Assignment:
Print every entry again, precisely as written.

Data in this exercise section start

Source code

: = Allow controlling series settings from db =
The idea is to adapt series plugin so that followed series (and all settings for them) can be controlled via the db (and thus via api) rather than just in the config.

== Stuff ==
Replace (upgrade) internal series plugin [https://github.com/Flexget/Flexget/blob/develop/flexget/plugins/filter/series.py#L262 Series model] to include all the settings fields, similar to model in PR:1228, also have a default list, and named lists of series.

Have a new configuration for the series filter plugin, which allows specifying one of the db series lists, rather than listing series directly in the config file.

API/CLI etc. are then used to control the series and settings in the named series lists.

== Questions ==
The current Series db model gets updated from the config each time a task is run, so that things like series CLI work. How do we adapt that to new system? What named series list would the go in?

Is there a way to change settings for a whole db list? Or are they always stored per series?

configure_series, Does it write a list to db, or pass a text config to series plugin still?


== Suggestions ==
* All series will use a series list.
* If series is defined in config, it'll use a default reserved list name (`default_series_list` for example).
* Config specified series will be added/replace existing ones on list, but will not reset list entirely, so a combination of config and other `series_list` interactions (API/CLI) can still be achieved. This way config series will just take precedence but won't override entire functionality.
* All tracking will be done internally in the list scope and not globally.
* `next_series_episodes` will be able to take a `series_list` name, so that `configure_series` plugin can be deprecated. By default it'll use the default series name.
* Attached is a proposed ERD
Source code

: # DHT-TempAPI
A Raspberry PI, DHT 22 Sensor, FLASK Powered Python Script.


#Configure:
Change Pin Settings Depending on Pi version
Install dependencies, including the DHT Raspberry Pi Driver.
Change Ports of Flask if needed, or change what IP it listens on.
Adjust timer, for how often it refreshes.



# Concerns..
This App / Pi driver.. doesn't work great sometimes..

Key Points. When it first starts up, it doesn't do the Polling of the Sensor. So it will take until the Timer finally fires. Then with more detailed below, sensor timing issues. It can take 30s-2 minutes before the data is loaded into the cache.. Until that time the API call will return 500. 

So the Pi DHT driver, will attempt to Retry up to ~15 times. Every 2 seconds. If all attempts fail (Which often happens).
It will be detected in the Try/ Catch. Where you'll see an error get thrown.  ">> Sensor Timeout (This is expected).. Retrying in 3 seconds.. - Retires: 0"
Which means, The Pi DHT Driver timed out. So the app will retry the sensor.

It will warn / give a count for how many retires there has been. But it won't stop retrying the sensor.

Data in this exercise section end

Answer below:
Source code

: = Allow controlling series settings from db =
The idea is to adapt series plugin so that followed series (and all settings for them) can be controlled via the db (and thus via api) rather than just in the config.

== Stuff ==
Replace (upgrade) internal series plugin [https://github.com/Flexget/Flexget/blob/develop/flexget/plugins/filter/series.py#L262 Series model] to include all the settings fields, similar to model in PR:1228, also have a default list, and named lists of series.

Have a new configuration for the series filter plugin, which allows specifying one of the db series lists, rather than listing series directly in the config file.

API/CLI etc. are then used to control the series and settings in the named series lists.

== Questions ==
The current Series db model gets updated from the config each time a task is run, so that things like series CLI work. How do we adapt that to new system? What named series list would the go in?

Is there a way to change settings for a whole db list? Or are they always stored per series?

configure_series, Does it write a list to db, or pass a text config to series plugin still?


== Suggestions ==
* All series will use a series list.
* If series is defined in config, it'll use a default reserved list name (`default_series_list` for example).
* Config specified series will be added/replace existing ones on list, but will not reset list entirely, so a combination of config and other `series_list` interactions (API/CLI) can still be achieved. This way config series will just take precedence but won't override entire functionality.
* All tracking will be done internally in the list scope and not globally.
* `next_series_episodes` will be able to take a `series_list` name, so that `configure_series` plugin can be deprecated. By default it'll use the default series name.
* Attached is a proposed ERD
Source code

: # DHT-TempAPI
A Raspberry PI, DHT 22 Sensor, FLASK Powered Python Script.


#Configure:
Change Pin Settings Depending on Pi version
Install dependencies, including the DHT Raspberry Pi Driver.
Change Ports of Flask if needed, or change what IP it listens on.
Adjust timer, for how often it refreshes.



# Concerns..
This App / Pi driver.. doesn't work great sometimes..

Key Points. When it first starts up, it doesn't do the Polling of the Sensor. So it will take until the Timer finally fires. Then with more detailed below, sensor timing issues. It can take 30s-2 minutes before the data is loaded into the cache.. Until that time the API call will return 500. 

So the Pi DHT driver, will attempt to Retry up to ~15 times. Every 2 seconds. If all attempts fail (Which often happens).
It will be detected in the Try/ Catch. Where you'll see an error get thrown.  ">> Sensor Timeout (This is expected).. Retrying in 3 seconds.. - Retires: 0"
Which means, The Pi DHT Driver timed out. So the app will retry the sensor.

It will warn / give a count for how many retires there has been. But it won't stop retrying the sensor.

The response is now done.